1. Compression Layer (Input Efficiency)

Sending 100% of the data dilutes the model's attention mechanism. Boilerplate, redundant re-reads, verbose CLI output — it all competes with the actual signal.

LeanCTX solves this with:

  • AST-Based Signatures — Send the skeleton (classes, methods, types), not the flesh.
  • Delta-Loading — Only transmit what changed since the last turn.
  • Session Caching — Re-reads cost 13 tokens instead of thousands.
  • Token Shorthand (TDD) — Replace verbose grammar with logical symbols to free up thinking tokens.
  • Entropy Filtering — Shannon entropy analysis removes lines that carry no unique information.
  • 90+ CLI Patterns — Pattern-matched compression for every common dev tool.

2. Semantic Router (Model Selection)

Not every query needs a $15/1M token model. The future is tiered:

  • Intent Detection — Is this a "What" (retrieval) or a "How" (reasoning) question?
  • Tiered Routing — Simple lookups go to fast models. Complex architectural shifts go to the "Big Brain."
  • Mode Selectionmap mode for understanding, signatures for API surface, full for editing, entropy for noisy files.

LeanCTX already implements this at the file level: 6 read modes + optional line ranges let the model — or the user — choose the right fidelity for each task.

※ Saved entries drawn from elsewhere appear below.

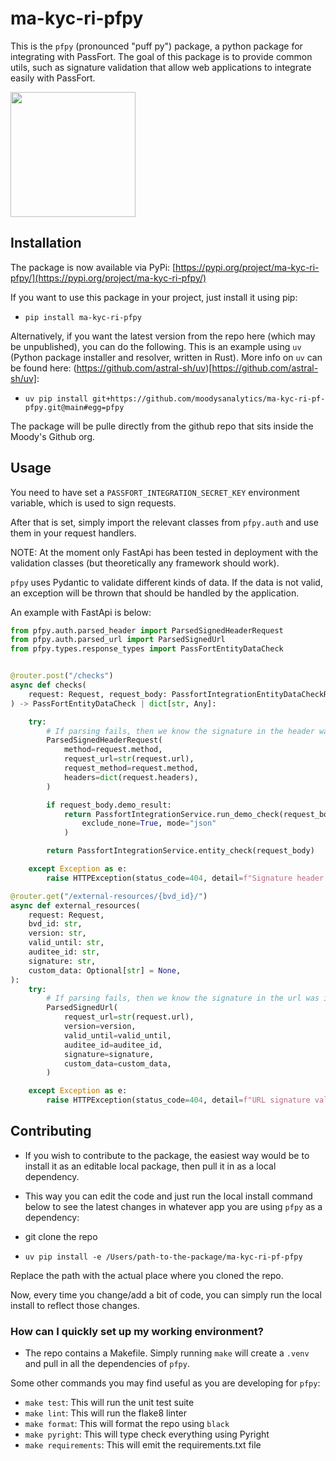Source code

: # ma-kyc-ri-pfpy

This is the `pfpy` (pronounced "puff py") package, a python package for integrating with PassFort. The goal of this package is to provide common utils, such as signature validation that allow web applications to integrate easily with PassFort.

<img src="logo.jpg" width="200" height="200">

## Installation

The package is now available via PyPi: [https://pypi.org/project/ma-kyc-ri-pfpy/](https://pypi.org/project/ma-kyc-ri-pfpy/)

If you want to use this package in your project, just install it using pip:

- `pip install ma-kyc-ri-pfpy`

Alternatively, if you want the latest version from the repo here (which may be unpublished), you can do the following. This is an example using `uv` (Python package installer and resolver, written in Rust). More info on `uv` can be found here: (https://github.com/astral-sh/uv)[https://github.com/astral-sh/uv]:

- `uv pip install git+https://github.com/moodysanalytics/ma-kyc-ri-pf-pfpy.git@main#egg=pfpy`

The package will be pulle directly from the github repo that sits inside the Moody's Github org.

## Usage

You need to have set a `PASSFORT_INTEGRATION_SECRET_KEY` environment variable, which is used to sign requests.

After that is set, simply import the relevant classes from `pfpy.auth` and use them in your request handlers.

NOTE: At the moment only FastApi has been tested in deployment with the validation classes (but theoretically any framework should work).

`pfpy` uses Pydantic to validate different kinds of data. If the data is not valid, an exception will be thrown that should be handled by the application.

An example with FastApi is below:

```python
from pfpy.auth.parsed_header import ParsedSignedHeaderRequest
from pfpy.auth.parsed_url import ParsedSignedUrl
from pfpy.types.response_types import PassFortEntityDataCheck


@router.post("/checks")
async def checks(
    request: Request, request_body: PassfortIntegrationEntityDataCheckRequest
) -> PassFortEntityDataCheck | dict[str, Any]:

    try:
        # If parsing fails, then we know the signature in the header was invalid
        ParsedSignedHeaderRequest(
            method=request.method,
            request_url=str(request.url),
            request_method=request.method,
            headers=dict(request.headers),
        )

        if request_body.demo_result:
            return PassfortIntegrationService.run_demo_check(request_body.demo_result).model_dump(
                exclude_none=True, mode="json"
            )

        return PassfortIntegrationService.entity_check(request_body)

    except Exception as e:
        raise HTTPException(status_code=404, detail=f"Signature header validation failed: {e}.")

@router.get("/external-resources/{bvd_id}/")
async def external_resources(
    request: Request,
    bvd_id: str,
    version: str,
    valid_until: str,
    auditee_id: str,
    signature: str,
    custom_data: Optional[str] = None,
):
    try:
        # If parsing fails, then we know the signature in the url was invalid
        ParsedSignedUrl(
            request_url=str(request.url),
            version=version,
            valid_until=valid_until,
            auditee_id=auditee_id,
            signature=signature,
            custom_data=custom_data,
        )

    except Exception as e:
        raise HTTPException(status_code=404, detail=f"URL signature validation failed.: {e}")
```

## Contributing

- If you wish to contribute to the package, the easiest way would be to install it as an editable local package, then pull it in as a local dependency. 

- This way you can edit the code and just run the local install command below to see the latest changes in whatever app you are using `pfpy` as a dependency:

- git clone the repo
- `uv pip install -e /Users/path-to-the-package/ma-kyc-ri-pf-pfpy`

Replace the path with the actual place where you cloned the repo.

Now, every time you change/add a bit of code, you can simply run the local install to reflect those changes.

### How can I quickly set up my working environment?

- The repo contains a Makefile. Simply running `make` will create a `.venv` and pull in all the dependencies of `pfpy`.

Some other commands you may find useful as you are developing for `pfpy`:

- `make test`: This will run the unit test suite
- `make lint`: This will run the flake8 linter
- `make format`: This will format the repo using `black`
- `make pyright`: This will type check everything using Pyright
- `make requirements`: This will emit the requirements.txt file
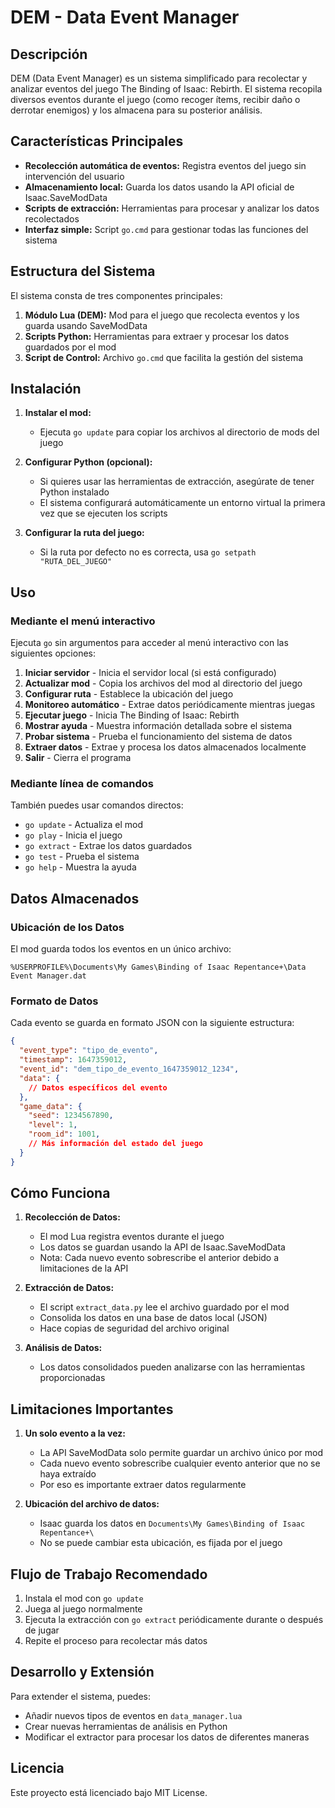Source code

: # DEM - Data Event Manager

## Descripción

DEM (Data Event Manager) es un sistema simplificado para recolectar y analizar eventos del juego The Binding of Isaac: Rebirth. El sistema recopila diversos eventos durante el juego (como recoger ítems, recibir daño o derrotar enemigos) y los almacena para su posterior análisis.

## Características Principales

- **Recolección automática de eventos:** Registra eventos del juego sin intervención del usuario
- **Almacenamiento local:** Guarda los datos usando la API oficial de Isaac.SaveModData
- **Scripts de extracción:** Herramientas para procesar y analizar los datos recolectados
- **Interfaz simple:** Script `go.cmd` para gestionar todas las funciones del sistema

## Estructura del Sistema

El sistema consta de tres componentes principales:

1. **Módulo Lua (DEM):** Mod para el juego que recolecta eventos y los guarda usando SaveModData
2. **Scripts Python:** Herramientas para extraer y procesar los datos guardados por el mod
3. **Script de Control:** Archivo `go.cmd` que facilita la gestión del sistema

## Instalación

1. **Instalar el mod:**
   - Ejecuta `go update` para copiar los archivos al directorio de mods del juego

2. **Configurar Python (opcional):**
   - Si quieres usar las herramientas de extracción, asegúrate de tener Python instalado
   - El sistema configurará automáticamente un entorno virtual la primera vez que se ejecuten los scripts

3. **Configurar la ruta del juego:**
   - Si la ruta por defecto no es correcta, usa `go setpath "RUTA_DEL_JUEGO"`

## Uso

### Mediante el menú interactivo

Ejecuta `go` sin argumentos para acceder al menú interactivo con las siguientes opciones:

1. **Iniciar servidor** - Inicia el servidor local (si está configurado)
2. **Actualizar mod** - Copia los archivos del mod al directorio del juego
3. **Configurar ruta** - Establece la ubicación del juego
4. **Monitoreo automático** - Extrae datos periódicamente mientras juegas
5. **Ejecutar juego** - Inicia The Binding of Isaac: Rebirth
6. **Mostrar ayuda** - Muestra información detallada sobre el sistema
7. **Probar sistema** - Prueba el funcionamiento del sistema de datos
8. **Extraer datos** - Extrae y procesa los datos almacenados localmente
9. **Salir** - Cierra el programa

### Mediante línea de comandos

También puedes usar comandos directos:
- `go update` - Actualiza el mod
- `go play` - Inicia el juego
- `go extract` - Extrae los datos guardados
- `go test` - Prueba el sistema
- `go help` - Muestra la ayuda

## Datos Almacenados

### Ubicación de los Datos

El mod guarda todos los eventos en un único archivo:

```
%USERPROFILE%\Documents\My Games\Binding of Isaac Repentance+\Data Event Manager.dat
```

### Formato de Datos

Cada evento se guarda en formato JSON con la siguiente estructura:

```json
{
  "event_type": "tipo_de_evento",
  "timestamp": 1647359012,
  "event_id": "dem_tipo_de_evento_1647359012_1234",
  "data": {
    // Datos específicos del evento
  },
  "game_data": {
    "seed": 1234567890,
    "level": 1,
    "room_id": 1001,
    // Más información del estado del juego
  }
}
```

## Cómo Funciona

1. **Recolección de Datos:**
   - El mod Lua registra eventos durante el juego
   - Los datos se guardan usando la API de Isaac.SaveModData
   - Nota: Cada nuevo evento sobrescribe el anterior debido a limitaciones de la API

2. **Extracción de Datos:**
   - El script `extract_data.py` lee el archivo guardado por el mod
   - Consolida los datos en una base de datos local (JSON)
   - Hace copias de seguridad del archivo original

3. **Análisis de Datos:**
   - Los datos consolidados pueden analizarse con las herramientas proporcionadas

## Limitaciones Importantes

1. **Un solo evento a la vez:**
   - La API SaveModData solo permite guardar un archivo único por mod
   - Cada nuevo evento sobrescribe cualquier evento anterior que no se haya extraído
   - Por eso es importante extraer datos regularmente

2. **Ubicación del archivo de datos:**
   - Isaac guarda los datos en `Documents\My Games\Binding of Isaac Repentance+\` 
   - No se puede cambiar esta ubicación, es fijada por el juego

## Flujo de Trabajo Recomendado

1. Instala el mod con `go update`
2. Juega al juego normalmente
3. Ejecuta la extracción con `go extract` periódicamente durante o después de jugar
4. Repite el proceso para recolectar más datos

## Desarrollo y Extensión

Para extender el sistema, puedes:
- Añadir nuevos tipos de eventos en `data_manager.lua`
- Crear nuevas herramientas de análisis en Python
- Modificar el extractor para procesar los datos de diferentes maneras

## Licencia

Este proyecto está licenciado bajo MIT License. 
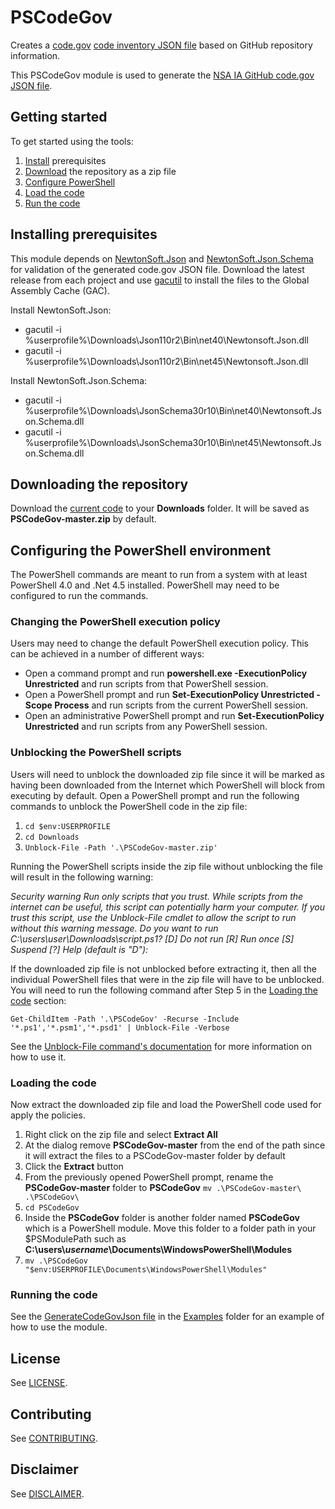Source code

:# PSCodeGov
Creates a [code.gov](https://code.gov/) [code inventory JSON file](https://code.gov/#/policy-guide/docs/compliance/inventory-code) based on GitHub repository information.

This PSCodeGov module is used to generate the [NSA IA GitHub code.gov JSON file](https://nsacyber.github.io/code.json).

## Getting started

To get started using the tools:

1. [Install](#installing-prerequisites) prerequisites
1. [Download](#downloading-the-repository) the repository as a zip file 
1. [Configure PowerShell](#configuring-the-powershell-environment) 
1. [Load the code](#loading-the-code) 
1. [Run the code](#running-the-code) 

## Installing prerequisites
This module depends on [NewtonSoft.Json](https://github.com/JamesNK/Newtonsoft.Json/releases) and [NewtonSoft.Json.Schema](https://github.com/JamesNK/Newtonsoft.Json.Schema/releases) for validation of the generated code.gov JSON file. Download the latest release from each project and use [gacutil](https://docs.microsoft.com/en-us/dotnet/framework/tools/gacutil-exe-gac-tool) to install the files to the Global Assembly Cache (GAC).

Install NewtonSoft.Json:
* gacutil -i %userprofile%\Downloads\Json110r2\Bin\net40\Newtonsoft.Json.dll
* gacutil -i %userprofile%\Downloads\Json110r2\Bin\net45\Newtonsoft.Json.dll

Install NewtonSoft.Json.Schema:
* gacutil -i %userprofile%\Downloads\\JsonSchema30r10\Bin\net40\Newtonsoft.Json.Schema.dll
* gacutil -i %userprofile%\Downloads\\JsonSchema30r10\Bin\net45\Newtonsoft.Json.Schema.dll

## Downloading the repository

Download the [current code](https://github.com/nsacyber/PSCodeGov/archive/master.zip) to your **Downloads** folder. It will be saved as **PSCodeGov-master.zip** by default.

## Configuring the PowerShell environment
The PowerShell commands are meant to run from a system with at least PowerShell 4.0 and .Net 4.5 installed. PowerShell may need to be configured to run the commands.

### Changing the PowerShell execution policy

Users may need to change the default PowerShell execution policy. This can be achieved in a number of different ways:

* Open a command prompt and run **powershell.exe -ExecutionPolicy Unrestricted** and run scripts from that PowerShell session. 
* Open a PowerShell prompt and run **Set-ExecutionPolicy Unrestricted -Scope Process** and run scripts from the current PowerShell session. 
* Open an administrative PowerShell prompt and run **Set-ExecutionPolicy Unrestricted** and run scripts from any PowerShell session. 

### Unblocking the PowerShell scripts
Users will need to unblock the downloaded zip file since it will be marked as having been downloaded from the Internet which PowerShell will block from executing by default. Open a PowerShell prompt and run the following commands to unblock the PowerShell code in the zip file:

1. `cd $env:USERPROFILE` 
1. `cd Downloads` 
1. `Unblock-File -Path '.\PSCodeGov-master.zip'`

Running the PowerShell scripts inside the zip file without unblocking the file will result in the following warning:

*Security warning*
*Run only scripts that you trust. While scripts from the internet can be useful, this script can potentially harm your computer. If you trust this script, use the Unblock-File cmdlet to allow the script to run without this warning message. Do you want to run C:\users\user\Downloads\script.ps1?*
*[D] Do not run [R] Run once [S] Suspend [?] Help (default is "D"):*


If the downloaded zip file is not unblocked before extracting it, then all the individual PowerShell files that were in the zip file will have to be unblocked. You will need to run the following command after Step 5 in the [Loading the code](#loading-the-code) section:

```
Get-ChildItem -Path '.\PSCodeGov' -Recurse -Include '*.ps1','*.psm1','*.psd1' | Unblock-File -Verbose
```

See the [Unblock-File command's documentation](https://docs.microsoft.com/en-us/powershell/module/Microsoft.PowerShell.Utility/Unblock-File?view=powershell-5.1) for more information on how to use it.

### Loading the code
Now extract the downloaded zip file and load the PowerShell code used for apply the policies.

1. Right click on the zip file and select **Extract All**
1. At the dialog remove **PSCodeGov-master** from the end of the path since it will extract the files to a PSCodeGov-master folder by default
1. Click the **Extract** button
1. From the previously opened PowerShell prompt, rename the **PSCodeGov-master** folder to **PSCodeGov** `mv .\PSCodeGov-master\ .\PSCodeGov\`
1. `cd PSCodeGov`
1. Inside the **PSCodeGov** folder is another folder named **PSCodeGov** which is a PowerShell module. Move this folder to a folder path in your $PSModulePath such as **C:\\users\\*username*\\Documents\\WindowsPowerShell\\Modules**
1. `mv .\PSCodeGov "$env:USERPROFILE\Documents\WindowsPowerShell\Modules"`

### Running the code
See the [GenerateCodeGovJson file](./Examples/GenerateCodeGovJson.ps1) in the [Examples](./Examples) folder for an example of how to use the module.

## License
See [LICENSE](./LICENSE.md).

## Contributing
See [CONTRIBUTING](./CONTRIBUTING.md).

## Disclaimer
See [DISCLAIMER](./DISCLAIMER.md).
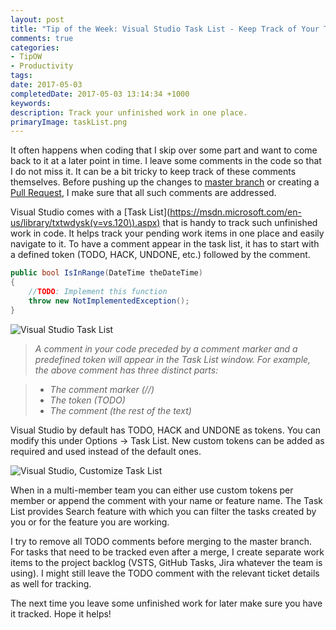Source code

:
 ```yaml
---
layout: post
title: "Tip of the Week: Visual Studio Task List - Keep Track of Your TODO Comments"
comments: true
categories: 
- TipOW
- Productivity
tags: 
date: 2017-05-03
completedDate: 2017-05-03 13:14:34 +1000
keywords: 
description: Track your unfinished work in one place.
primaryImage: taskList.png
---
```


It often happens when coding that I skip over some part and want to come back to it at a later point in time. I leave some comments in the code so that I do not miss it. It can be a bit tricky to keep track of these comments themselves. Before pushing up the changes to [master branch](https://git-scm.com/book/en/v2/Git-Branching-Branches-in-a-Nutshell) or creating a [Pull Request](https://help.github.com/articles/about-pull-requests/), I make sure that all such comments are addressed. 

Visual Studio comes with a [Task List](https://msdn.microsoft.com/en-us/library/txtwdysk(v=vs.120\).aspx) that is handy to track such unfinished work in code. It helps track your pending work items in one place and easily navigate to it. To have a comment appear in the task list, it has to start with a defined token (TODO, HACK, UNDONE, etc.) followed by the comment.

``` csharp
public bool IsInRange(DateTime theDateTime)
{
    //TODO: Implement this function
    throw new NotImplementedException();
}
```

<img src="/images/taskList.png" class="center" alt="Visual Studio Task List" />

> *A comment in your code preceded by a comment marker and a predefined token will appear in the Task List window. For example, the above comment has three distinct parts:*    

> - *The comment marker (//)*     
> - *The token (TODO)*    
> - *The comment (the rest of the text)*    

Visual Studio by default has TODO, HACK and UNDONE as tokens. You can modify this under Options -> Task List. New custom tokens can be added as required and used instead of the default ones. 

<img src="/images/taskList_customize.png" class="center" alt="Visual Studio, Customize Task List" />

When in a multi-member team you can either use custom tokens per member or append the comment with your name or feature name. The Task List provides Search feature with which you can filter the tasks created by you or for the feature you are working.

I try to remove all TODO comments before merging to the master branch. For tasks that need to be tracked even after a merge, I create separate work items to the project backlog (VSTS, GitHub Tasks, Jira whatever the team is using). I might still leave the TODO comment with the relevant ticket details as well for tracking.

The next time you leave some unfinished work for later make sure you have it tracked. Hope it helps!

3. Context Manager (Memory Architecture)

Performance drops when the context window is cluttered with irrelevant history.

LeanCTX manages this through:

  • Session Cache with Auto-TTL — Files tracked, diffs computed, stale entries purged.
  • Context Checkpointsctx_compress creates ultra-compact state summaries when conversations grow long.
  • Subagent Isolationfresh parameter and ctx_cache clear prevent stale cache hits when new agents spawn.
  • Sliding Window — The model sees the latest state, not the full history of every read.

4. Quality Guardrail (Output Verification)

Performance isn't just speed; it's accuracy. When the model receives focused, high-entropy input:

  • Reasoning improves — Less noise means more attention on logic nodes.
  • Deterministic anchoring — Compressed outputs preserve exact paths, variable names, and error locations.
  • Self-correction becomes cheaper — With lower token budgets consumed by input, more budget remains for iterative refinement.

The Hidden Metric: Entropy

The goal is to maximize Information Entropy per token.

If you send function, you've used 1 token to convey almost zero unique information — the AI already knows it's a function. If you send λ, you've used 1 token to convey a specific logical operation while saving space for the actual logic.

LeanCTX is a Lossless Minifier for Human Thought.

Brute Force vs. Cognitive Filter

Dimension Brute Force (Standard) Cognitive Filter (LeanCTX)
Data Sent Full files, raw logs, all history AST signatures, diffs, state summaries
Latency High (large input ingestion) Low (minimal token processing)
Reasoning Distracted by boilerplate Focused on logic nodes
Cost Linear (expensive) Logarithmic (high ROI)
Context Lifespan Burns through window fast Extends effective session length

Where We're Going

LeanCTX v2.1 delivers Dimension 1 (Compression) and Dimension 3 (Context Management) with:

  • 90+ CLI patterns, 14 tree-sitter languages, 21 MCP tools
  • Session cache with TTL, subagent isolation, delta reads
  • Context Continuity Protocol (CCP) — cross-session memory that persists across chat sessions and context compactions (~400 tokens vs ~50K cold start)
  • LITM-Aware Positioning — places critical information at attention-optimal positions (begin α=0.9, end γ=0.85) based on Liu et al., 2023
  • Persistent stats with USD tracking, visual dashboards, and shareable "Wrapped" reports
  • Project Benchmark Engine — real token measurements with tiktoken, latency tracking, AST-based preservation scoring, session simulation
  • Works with every MCP editor: Cursor, Copilot, Claude Code, Windsurf, Codex, Antigravity, OpenCode, OpenClaw

Future directions:

  • Semantic Routing — Automatic mode selection based on query intent
  • Multi-Agent Memory — Shared context graphs across parallel agents
  • Output Verification — Post-processing layer for accuracy guarantees
  • Adaptive Compression — ML-driven entropy thresholds per language and project

The end state: an AI that sees only what matters, remembers what's relevant, and reasons at maximum capacity.

Tokens are the new gold. Spend them wisely.